This is the first study to demonstrate that communication demonstrating emotional expression between cancer spouse caregivers and nurses during home hospice may have implications for caregiver depression up to a year after patient death. Our findings may help identify caregivers who may be coping well in the short term, but may struggle more over time.

Keywords: Family caregiver, hospice, nurse, cancer, communication, depression


As cancer care in the U.S. is increasingly being provided at home, including at end of life, families are taking on more responsibility for care.(1) Cancer caregivers have a disproportionately high level of burden, based on the number and complexity of tasks they manage, as well as the amount of time they put in to providing care.(2) As a result of high levels of burden, cancer caregivers are at higher risk for elevated stress levels, depression, and anxiety both during care and into bereavement.(2, 3)
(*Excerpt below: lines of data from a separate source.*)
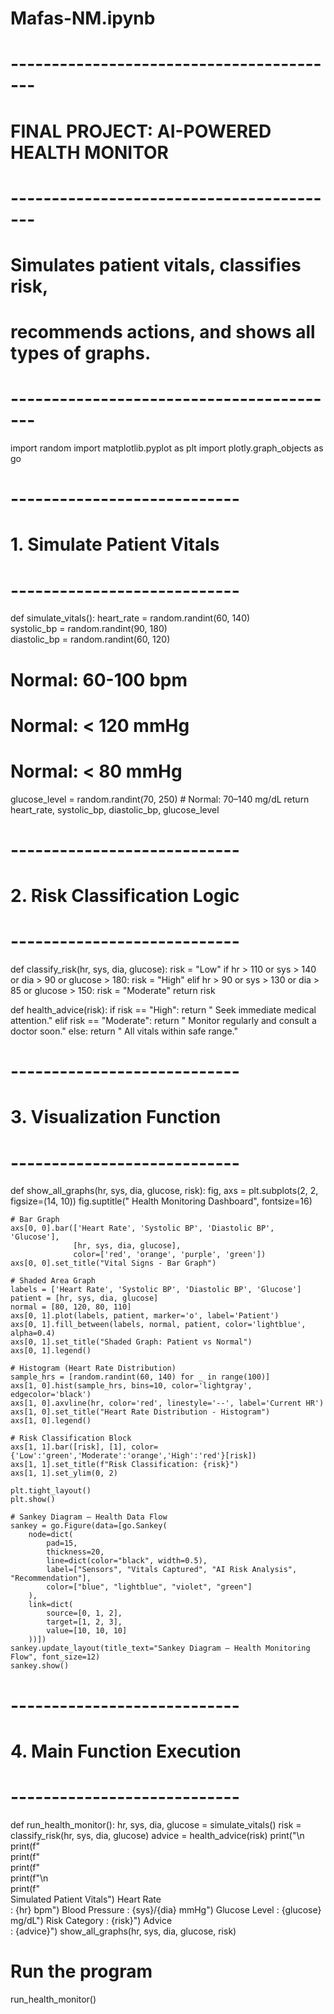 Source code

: # Mafas-NM.ipynb
# ----------------------------------------- 
# FINAL PROJECT: AI-POWERED HEALTH MONITOR 
# ----------------------------------------- 
# Simulates patient vitals, classifies risk, 
# recommends actions, and shows all types of graphs. 
# ----------------------------------------- 
import random 
import matplotlib.pyplot as plt 
import plotly.graph_objects as go 
# ---------------------------- 
# 1. Simulate Patient Vitals 
# ---------------------------- 
def simulate_vitals(): 
heart_rate = random.randint(60, 140)        
systolic_bp = random.randint(90, 180)       
diastolic_bp = random.randint(60, 120)      
# Normal: 60-100 bpm 
# Normal: < 120 mmHg 
# Normal: < 80 mmHg 
glucose_level = random.randint(70, 250)     # Normal: 70–140 mg/dL 
return heart_rate, systolic_bp, diastolic_bp, glucose_level 
# ---------------------------- 
# 2. Risk Classification Logic 
# ---------------------------- 
def classify_risk(hr, sys, dia, glucose): 
    risk = "Low" 
    if hr > 110 or sys > 140 or dia > 90 or glucose > 180: 
        risk = "High" 
    elif hr > 90 or sys > 130 or dia > 85 or glucose > 150: 
        risk = "Moderate" 
    return risk 
 
def health_advice(risk): 
    if risk == "High": 
        return "   Seek immediate medical attention." 
    elif risk == "Moderate": 
        return "    Monitor regularly and consult a doctor soon." 
    else: 
        return "   All vitals within safe range." 
 
# ---------------------------- 
# 3. Visualization Function 
# ---------------------------- 
def show_all_graphs(hr, sys, dia, glucose, risk): 
    fig, axs = plt.subplots(2, 2, figsize=(14, 10)) 
    fig.suptitle("      Health Monitoring Dashboard", fontsize=16) 
 
    # Bar Graph 
    axs[0, 0].bar(['Heart Rate', 'Systolic BP', 'Diastolic BP', 'Glucose'], 
                  [hr, sys, dia, glucose], 
                  color=['red', 'orange', 'purple', 'green']) 
    axs[0, 0].set_title("Vital Signs - Bar Graph") 
 
    # Shaded Area Graph 
    labels = ['Heart Rate', 'Systolic BP', 'Diastolic BP', 'Glucose'] 
    patient = [hr, sys, dia, glucose] 
    normal = [80, 120, 80, 110] 
    axs[0, 1].plot(labels, patient, marker='o', label='Patient') 
    axs[0, 1].fill_between(labels, normal, patient, color='lightblue', alpha=0.4) 
    axs[0, 1].set_title("Shaded Graph: Patient vs Normal") 
    axs[0, 1].legend() 
 
    # Histogram (Heart Rate Distribution) 
    sample_hrs = [random.randint(60, 140) for _ in range(100)] 
    axs[1, 0].hist(sample_hrs, bins=10, color='lightgray', edgecolor='black') 
    axs[1, 0].axvline(hr, color='red', linestyle='--', label='Current HR') 
    axs[1, 0].set_title("Heart Rate Distribution - Histogram") 
    axs[1, 0].legend() 
 
    # Risk Classification Block 
    axs[1, 1].bar([risk], [1], color={'Low':'green','Moderate':'orange','High':'red'}[risk]) 
    axs[1, 1].set_title(f"Risk Classification: {risk}") 
    axs[1, 1].set_ylim(0, 2) 
 
    plt.tight_layout() 
    plt.show() 
 
    # Sankey Diagram – Health Data Flow 
    sankey = go.Figure(data=[go.Sankey( 
        node=dict( 
            pad=15, 
            thickness=20, 
            line=dict(color="black", width=0.5), 
            label=["Sensors", "Vitals Captured", "AI Risk Analysis", "Recommendation"], 
            color=["blue", "lightblue", "violet", "green"] 
        ), 
        link=dict( 
            source=[0, 1, 2], 
            target=[1, 2, 3], 
            value=[10, 10, 10] 
        ))]) 
    sankey.update_layout(title_text="Sankey Diagram – Health Monitoring Flow", font_size=12) 
    sankey.show() 
 
# ---------------------------- 
# 4. Main Function Execution 
# ---------------------------- 
def run_health_monitor(): 
    hr, sys, dia, glucose = simulate_vitals() 
    risk = classify_risk(hr, sys, dia, glucose) 
advice = health_advice(risk) 
print("\n         
print(f"         
print(f"  
print(f"       
print(f"\n    
print(f"      
Simulated Patient Vitals") 
Heart Rate       
: {hr} bpm") 
Blood Pressure   : {sys}/{dia} mmHg") 
Glucose Level    : {glucose} mg/dL") 
Risk Category    : {risk}") 
Advice           
: {advice}") 
show_all_graphs(hr, sys, dia, glucose, risk) 
# Run the program 
run_health_monitor()
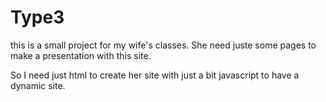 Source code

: # Type3

this is a small project for my wife's classes. She need juste some pages to make a presentation with this site.

So I need just html to create her site with just a bit javascript to have a dynamic site.
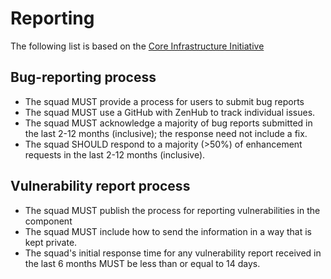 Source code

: # Reporting

The following list is based on the [Core Infrastructure Initiative](https://bestpractices.coreinfrastructure.org/en/criteria/0)

## Bug-reporting process

* The squad MUST provide a process for users to submit bug reports
* The squad MUST use a GitHub with ZenHub to track individual issues.
* The squad MUST acknowledge a majority of bug reports submitted in the last 2-12 months (inclusive); the response need not include a fix.
* The squad SHOULD respond to a majority (>50%) of enhancement requests in the last 2-12 months (inclusive).

## Vulnerability report process

* The squad MUST publish the process for reporting vulnerabilities in the component
* The squad MUST include how to send the information in a way that is kept private. 
* The squad's initial response time for any vulnerability report received in the last 6 months MUST be less than or equal to 14 days.  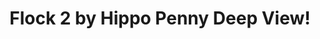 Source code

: ---
title: Flock 2 by Hippo Penny Deep View!
layout: scoredetail
permalink: /meta-score/flock-2
header:
  teaser: /assets/images/flock-2.jpg
  video:
    id: zy7X5QrpREs
    provider: youtube
--- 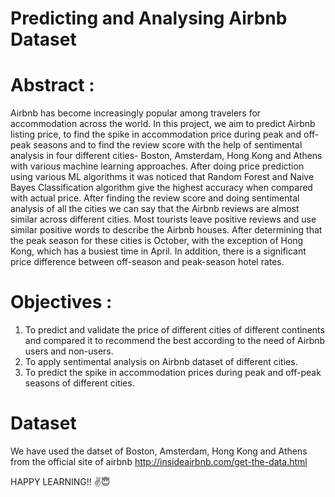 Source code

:# Predicting and Analysing Airbnb Dataset

# Abstract :
Airbnb has become increasingly popular among travelers for accommodation across the world. In this project, we aim to predict Airbnb listing price, to find the spike in accommodation price during peak and off-peak seasons and to find the review score with the help of sentimental analysis in four different cities- Boston, Amsterdam, Hong Kong and Athens with various machine learning approaches. After doing price prediction using various ML algorithms it was noticed that Random Forest and Naive Bayes Classification algorithm give the highest accuracy when compared with actual price. After finding the review score and doing sentimental analysis of all the cities we can say that the Airbnb reviews are almost similar across different cities. Most tourists leave positive reviews and use similar positive words to describe the Airbnb houses. After determining that the peak season for these cities is October, with the exception of Hong Kong, which has a busiest time in April. In addition, there is a significant price difference between off-season and peak-season hotel rates.
# Objectives :
1. To predict and validate the price of different cities of different continents and compared it to recommend the best according to the need of Airbnb users and non-users.
2. To apply sentimental analysis on Airbnb dataset of different cities.
3. To predict the spike in accommodation prices during peak and off-peak seasons of different cities. 

# Dataset
We have used the datset of Boston, Amsterdam, Hong Kong and Athens from the official site of airbnb 
http://insideairbnb.com/get-the-data.html

HAPPY LEARNING!! ✌😇

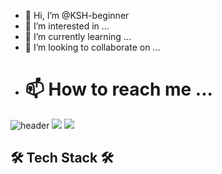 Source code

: - 👋 Hi, I’m @KSH-beginner
- 👀 I’m interested in ...
- 🌱 I’m currently learning ...
- 💞️ I’m looking to collaborate on ...
- # 📫 How to reach me ...

![header](https://capsule-render.vercel.app/api?type=rect&color=0:9796f0,100:fbc7d4&height=200&section=header&text=KSH-beginner&fontSize=50&animation=fadeIn&fontColor=ffffff)
<img src="https://img.shields.io/badge/Android-3DDC84?style=flat-square&logo=Android&logoColor=white"/>
<img src="https://img.shields.io/badge/Python-a1ddf9?color=white&style=flat&logo=Python&logoColor=white" />
## 🛠 Tech Stack 🛠
<!---
KSH-beginner/KSH-beginner is a ✨ special ✨ repository because its `README.md` (this file) appears on your GitHub profile.
You can click the Preview link to take a look at your changes.
--->

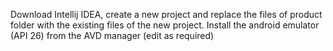  Download Intellij IDEA, create a new project and replace the files of product folder with the existing files of the new project. 
 Install the android emulator (API 26) from the AVD manager (edit as required)
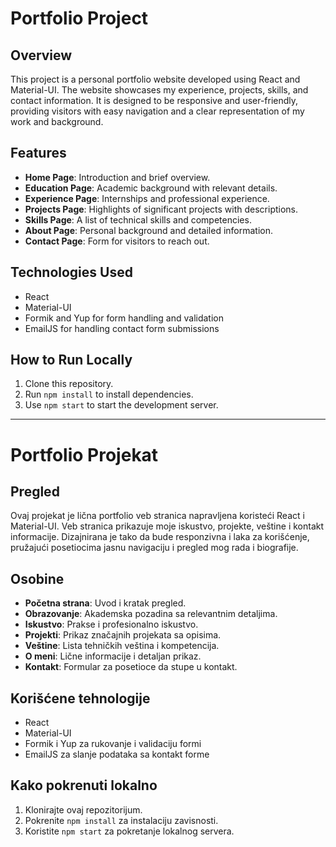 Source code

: # Portfolio Project

## Overview

This project is a personal portfolio website developed using React and Material-UI. The website showcases my experience, projects, skills, and contact information. It is designed to be responsive and user-friendly, providing visitors with easy navigation and a clear representation of my work and background.

## Features

- **Home Page**: Introduction and brief overview.
- **Education Page**: Academic background with relevant details.
- **Experience Page**: Internships and professional experience.
- **Projects Page**: Highlights of significant projects with descriptions.
- **Skills Page**: A list of technical skills and competencies.
- **About Page**: Personal background and detailed information.
- **Contact Page**: Form for visitors to reach out.

## Technologies Used

- React
- Material-UI
- Formik and Yup for form handling and validation
- EmailJS for handling contact form submissions

## How to Run Locally

1. Clone this repository.
2. Run `npm install` to install dependencies.
3. Use `npm start` to start the development server.

---

# Portfolio Projekat

## Pregled

Ovaj projekat je lična portfolio veb stranica napravljena koristeći React i Material-UI. Veb stranica prikazuje moje iskustvo, projekte, veštine i kontakt informacije. Dizajnirana je tako da bude responzivna i laka za korišćenje, pružajući posetiocima jasnu navigaciju i pregled mog rada i biografije.

## Osobine

- **Početna strana**: Uvod i kratak pregled.
- **Obrazovanje**: Akademska pozadina sa relevantnim detaljima.
- **Iskustvo**: Prakse i profesionalno iskustvo.
- **Projekti**: Prikaz značajnih projekata sa opisima.
- **Veštine**: Lista tehničkih veština i kompetencija.
- **O meni**: Lične informacije i detaljan prikaz.
- **Kontakt**: Formular za posetioce da stupe u kontakt.

## Korišćene tehnologije

- React
- Material-UI
- Formik i Yup za rukovanje i validaciju formi
- EmailJS za slanje podataka sa kontakt forme

## Kako pokrenuti lokalno

1. Klonirajte ovaj repozitorijum.
2. Pokrenite `npm install` za instalaciju zavisnosti.
3. Koristite `npm start` za pokretanje lokalnog servera.
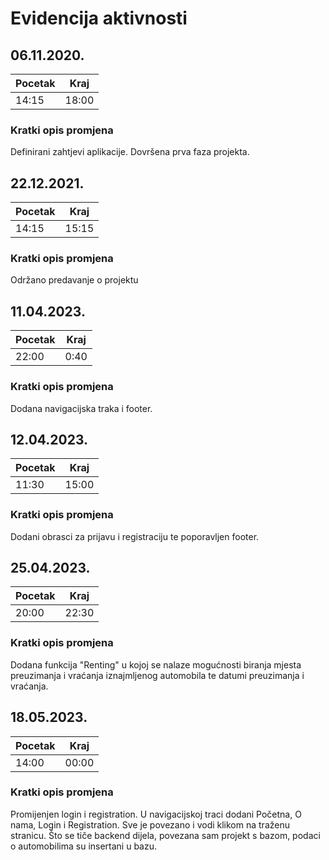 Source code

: # Evidencija aktivnosti

## 06.11.2020.
Pocetak | Kraj
------- | ----
14:15   | 18:00
### Kratki opis promjena
Definirani zahtjevi aplikacije.
Dovršena prva faza projekta.


## 22.12.2021.
Pocetak | Kraj
------- | ----
14:15   | 15:15
### Kratki opis promjena
Održano predavanje o projektu


## 11.04.2023.
Pocetak | Kraj
------- | ----
22:00   | 0:40
### Kratki opis promjena
Dodana navigacijska traka i footer.

## 12.04.2023.
Pocetak | Kraj
------- | ----
11:30   | 15:00
### Kratki opis promjena
Dodani obrasci za prijavu i registraciju te poporavljen footer.

## 25.04.2023.
Pocetak | Kraj
------- | ----
20:00   | 22:30
### Kratki opis promjena
Dodana funkcija "Renting" u kojoj se nalaze mogućnosti biranja mjesta preuzimanja i vraćanja iznajmljenog automobila te datumi preuzimanja i vraćanja. 

## 18.05.2023.
Pocetak | Kraj
------- | ----
14:00   | 00:00
### Kratki opis promjena
Promijenjen login i registration. U navigacijskoj traci dodani  Početna, O nama, Login i Registration. Sve je povezano i vodi klikom na traženu stranicu. Što se tiče backend dijela, povezana sam projekt s bazom, podaci o automobilima su insertani u bazu.
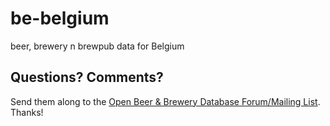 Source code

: # be-belgium

beer, brewery n brewpub data for Belgium


## Questions? Comments?

Send them along to the
[Open Beer & Brewery Database Forum/Mailing List](http://groups.google.com/group/beerdb).
Thanks!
In recognition of the high level of burden placed on caregivers and the emotional difficulty associated with bereavement, the hospice team’s mission is to evaluate and address both patient and family distress and all hospice agencies offer some form of bereavement support. However, the support provided to family caregivers is often in direct response to caregivers’ expression of emotions related to the loss of their family member, and may often be insufficient to counter the psychological distress, including depression, many caregivers face.(4, 5) Providers’ response to caregivers’ negative emotions of fear, sadness, and grief is recognized as a critical support process for guiding family caregivers through the process of loss and hopefully onto bereavement adjustment.(6, 7) In addition to supportive responses to caregivers’ distress communication, other interpersonal processes are also critical for providers to recognize to attenuate caregiver psychological distress during the patient’s life and into bereavement. For example, providers’ use of strengths-based responses such as the focus on positive life experiences and expression of positive emotions may impact bereavement outcomes for caregivers.(8)

Provider communication which includes positive emotional expression as a way to form connection, has been linked to improved patient psychological health outcomes.(9, 10) Positive emotional expression can include humor and joking, which can be either adaptive—as a means to reframe a bad situation--or maladaptive—as an avoidance mechanism.(11) However, positive emotion expression can also include expression of hope, gratitude, and mindfulness, which have been shown to be important for key caregiver outcomes.(12) Specific provider communication behaviors can enhance relationships and improve a therapeutic alliance, validate and help manage emotions, or be received as emotional support.(9, 10) Significant research to date has been directed at the clinician response to patients’ expression of distress and negative emotion; whereas the fostering of positive emotional expression has only recently been recognized as important for well-being and adjustment.(1315) Providers’ facilitation of positive emotional expression, alongside offering verbal support, may be equally important for family caregivers and have important implications for caregiver adjustment post the patient’s death.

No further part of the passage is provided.